I am curious about whether mapreduce job is using multiple threading in a single machine. For example, I have 10 servers in the hadoop cluster, by default, if the input file is large enough, there will be 10 mappers. Is the single mapper using multiple threading in a single machine?
Is the single mapper using multiple threading in a single machine?
YES. Mapreduce job can use multithreaded mapper(Multiple threads or thread pool running map method) .
I have used for better CPU utilization for Map only Hbase jobs...
MultiThreadedMapper is a good fit if your operation is highly CPU intensive, could increase the speed.
mapper class should extend org.apache.hadoop.mapreduce.lib.map.MultithreadedMapper instead of regular org.apache.hadoop.mapreduce.Mapper .
The Multithreadedmapper has a different implementation of run()
method. like below.
run(org.apache.hadoop.mapreduce.Mapper.Context context)
Run the application's maps using a thread pool.

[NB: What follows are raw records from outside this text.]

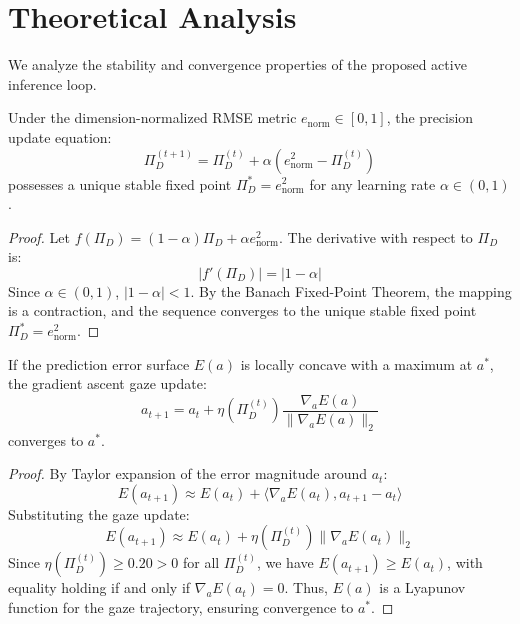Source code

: \section{Theoretical Analysis}
We analyze the stability and convergence properties of the proposed active inference loop.

\begin{theorem}
Under the dimension-normalized RMSE metric $e_{\text{norm}} \in [0, 1]$, the precision update equation:
\begin{equation}
\Pi_D^{(t+1)} = \Pi_D^{(t)} + \alpha (e_{\text{norm}}^2 - \Pi_D^{(t)})
\end{equation}
possesses a unique stable fixed point $\Pi_D^* = e_{\text{norm}}^2$ for any learning rate $\alpha \in (0, 1)$.
\end{theorem}

\begin{proof}
Let $f(\Pi_D) = (1 - \alpha)\Pi_D + \alpha e_{\text{norm}}^2$. The derivative with respect to $\Pi_D$ is:
\begin{equation}
|f'(\Pi_D)| = |1 - \alpha|
\end{equation}
Since $\alpha \in (0, 1)$, $|1 - \alpha| < 1$. By the Banach Fixed-Point Theorem, the mapping is a contraction, and the sequence converges to the unique stable fixed point $\Pi_D^* = e_{\text{norm}}^2$.
\end{proof}

\begin{lemma}
If the prediction error surface $E(a)$ is locally concave with a maximum at $a^*$, the gradient ascent gaze update:
\begin{equation}
a_{t+1} = a_t + \eta(\Pi_D^{(t)}) \frac{\nabla_a E(a)}{\parallel \nabla_a E(a) \parallel_2}
\end{equation}
converges to $a^*$.
\end{lemma}

\begin{proof}
By Taylor expansion of the error magnitude around $a_t$:
\begin{equation}
E(a_{t+1}) \approx E(a_t) + \langle \nabla_a E(a_t), a_{t+1} - a_t \rangle
\end{equation}
Substituting the gaze update:
\begin{equation}
E(a_{t+1}) \approx E(a_t) + \eta(\Pi_D^{(t)}) \| \nabla_a E(a_t) \|_2
\end{equation}
Since $\eta(\Pi_D^{(t)}) \ge 0.20 > 0$ for all $\Pi_D^{(t)}$, we have $E(a_{t+1}) \ge E(a_t)$, with equality holding if and only if $\nabla_a E(a_t) = 0$. Thus, $E(a)$ is a Lyapunov function for the gaze trajectory, ensuring convergence to $a^*$.
\end{proof}

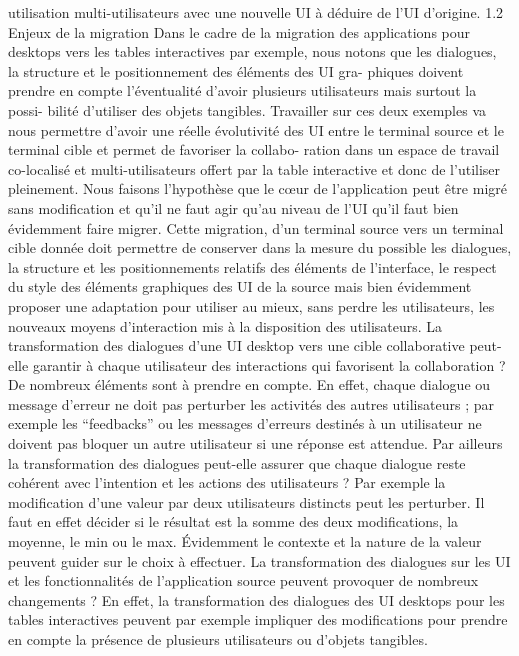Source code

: \documentclass{article}
\begin{document}
utilisation multi-utilisateurs avec une nouvelle UI à déduire de l’UI d’origine.
1.2
Enjeux de la migration
Dans le cadre de la migration des applications pour desktops vers les tables interactives par
exemple, nous notons que les dialogues, la structure et le positionnement des éléments des UI gra-
phiques doivent prendre en compte l’éventualité d’avoir plusieurs utilisateurs mais surtout la possi-
bilité d’utiliser des objets tangibles. Travailler sur ces deux exemples va nous permettre d’avoir une
réelle évolutivité des UI entre le terminal source et le terminal cible et permet de favoriser la collabo-
ration dans un espace de travail co-localisé et multi-utilisateurs offert par la table interactive et donc
de l’utiliser pleinement.
Nous faisons l’hypothèse que le cœur de l’application peut être migré sans modiﬁcation et qu’il ne
faut agir qu’au niveau de l’UI qu’il faut bien évidemment faire migrer. Cette migration, d’un terminal
source vers un terminal cible donnée doit permettre de conserver dans la mesure du possible les
dialogues, la structure et les positionnements relatifs des éléments de l’interface, le respect du style
des éléments graphiques des UI de la source mais bien évidemment proposer une adaptation pour
utiliser au mieux, sans perdre les utilisateurs, les nouveaux moyens d’interaction mis à la disposition
des utilisateurs.
La transformation des dialogues d’une UI desktop vers une cible collaborative peut-elle garantir
à chaque utilisateur des interactions qui favorisent la collaboration ? De nombreux éléments sont à
prendre en compte. En effet, chaque dialogue ou message d’erreur ne doit pas perturber les activités
des autres utilisateurs ; par exemple les “feedbacks” ou les messages d’erreurs destinés à un utilisateur
ne doivent pas bloquer un autre utilisateur si une réponse est attendue. Par ailleurs la transformation
des dialogues peut-elle assurer que chaque dialogue reste cohérent avec l’intention et les actions des
utilisateurs ? Par exemple la modiﬁcation d’une valeur par deux utilisateurs distincts peut les perturber.
Il faut en effet décider si le résultat est la somme des deux modiﬁcations, la moyenne, le min ou le
max. Évidemment le contexte et la nature de la valeur peuvent guider sur le choix à effectuer.
La transformation des dialogues sur les UI et les fonctionnalités de l’application source peuvent
provoquer de nombreux changements ? En effet, la transformation des dialogues des UI desktops
pour les tables interactives peuvent par exemple impliquer des modiﬁcations pour prendre en compte
la présence de plusieurs utilisateurs ou d’objets tangibles.
\end{document}

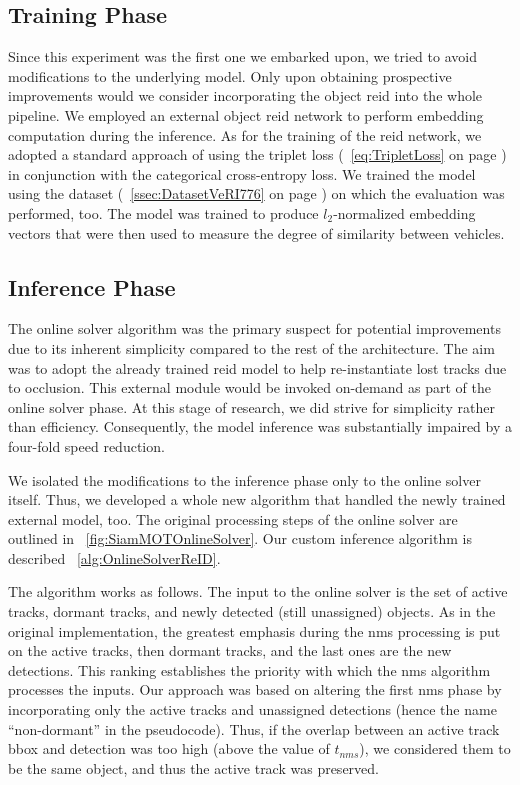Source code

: \subsection{Training Phase}

Since this experiment was the first one we embarked upon, we tried to avoid modifications to the underlying model. Only upon obtaining prospective improvements would we consider incorporating the object \gls{reid} into the whole pipeline. We employed an external object \gls{reid} network to perform embedding computation during the inference. As for the training of the \gls{reid} network, we adopted a standard approach of using the triplet loss (\eqtext{}~\ref{eq:TripletLoss} on page \pageref{eq:TripletLoss}) in conjunction with the categorical cross-entropy loss. We trained the model using the \verisss{} dataset (\sectiontext{}~\ref{ssec:DatasetVeRI776} on page \pageref{ssec:DatasetVeRI776}) on which the evaluation was performed, too. The model was trained to produce $l_2$-normalized embedding vectors that were then used to measure the degree of similarity between vehicles.

\subsection{Inference Phase}

The online solver algorithm was the primary suspect for potential improvements due to its inherent simplicity compared to the rest of the architecture. The aim was to adopt the already trained \gls{reid} model to help re-instantiate lost tracks due to occlusion. This external module would be invoked on-demand as part of the online solver phase. At this stage of research, we did strive for simplicity rather than efficiency. Consequently, the model inference was substantially impaired by a four-fold speed reduction.

We isolated the modifications to the inference phase only to the online solver itself. Thus, we developed a whole new algorithm that handled the newly trained external model, too. The original processing steps of the online solver are outlined in \figtext{}~\ref{fig:SiamMOTOnlineSolver}. Our custom inference algorithm is described \algtext{}~\ref{alg:OnlineSolverReID}.

The algorithm works as follows. The input to the online solver is the set of active tracks, dormant tracks, and newly detected (still unassigned) objects. As in the original implementation, the greatest emphasis during the \gls{nms} processing is put on the active tracks, then dormant tracks, and the last ones are the new detections. This ranking establishes the priority with which the \gls{nms} algorithm processes the inputs. Our approach was based on altering the first \gls{nms} phase by incorporating only the active tracks and unassigned detections (hence the name ``non-dormant'' in the pseudocode). Thus, if the overlap between an active track \gls{bbox} and detection was too high (above the value of $t_{nms}$), we considered them to be the same object, and thus the active track was preserved.


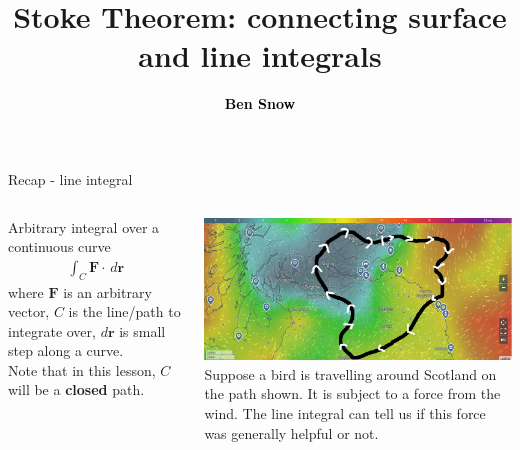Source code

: \documentclass[10pt,aspectratio=169,usenames,dvipsnames]{beamer}
\title{Stoke Theorem: connecting surface and line integrals}
\date{}
\author{\textbf{\textcolor{black}{Ben Snow}}}
\institute{\textcolor{black}{University of Exeter} \\ \textcolor{black}{St Andrews, 17th March 2023.}}
\begin{document}
\maketitle

\begin{frame}{Recap - line integral}
\begin{columns}
\begin{column}{0.5\textwidth}
Arbitrary integral over a continuous curve
\begin{gather}
    \int_C \textbf{F} \cdot \,d\textbf{r}
\end{gather}
where $\textbf{F}$ is an arbitrary vector, $C$ is the line/path to integrate over, $d\textbf{r}$ is small step along a curve.\\
Note that in this lesson, $C$ will be a \textbf{closed} path.
\end{column}
\begin{column}{0.5\textwidth}
\includegraphics[width=0.95\linewidth]{2023StAndrews/lineexample.png} \\
Suppose a bird is travelling around Scotland on the path shown. It is subject to a force from the wind. The line integral can tell us if this force was generally helpful or not.
\end{column}
\end{columns}
\end{frame}
\end{document}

You can set the number of threads within a mapper in MultiThreadedMapper by
MultithreadedMapper.setNumberOfThreads(n); or you can set the property in loading from a property file mapred.map.multithreadedrunner.threads = n
and use above setter method(per job basis) to control jobs which are less cpu intensive.
The affect of doing this, you can see in mapreduce counters specially CPU related counters.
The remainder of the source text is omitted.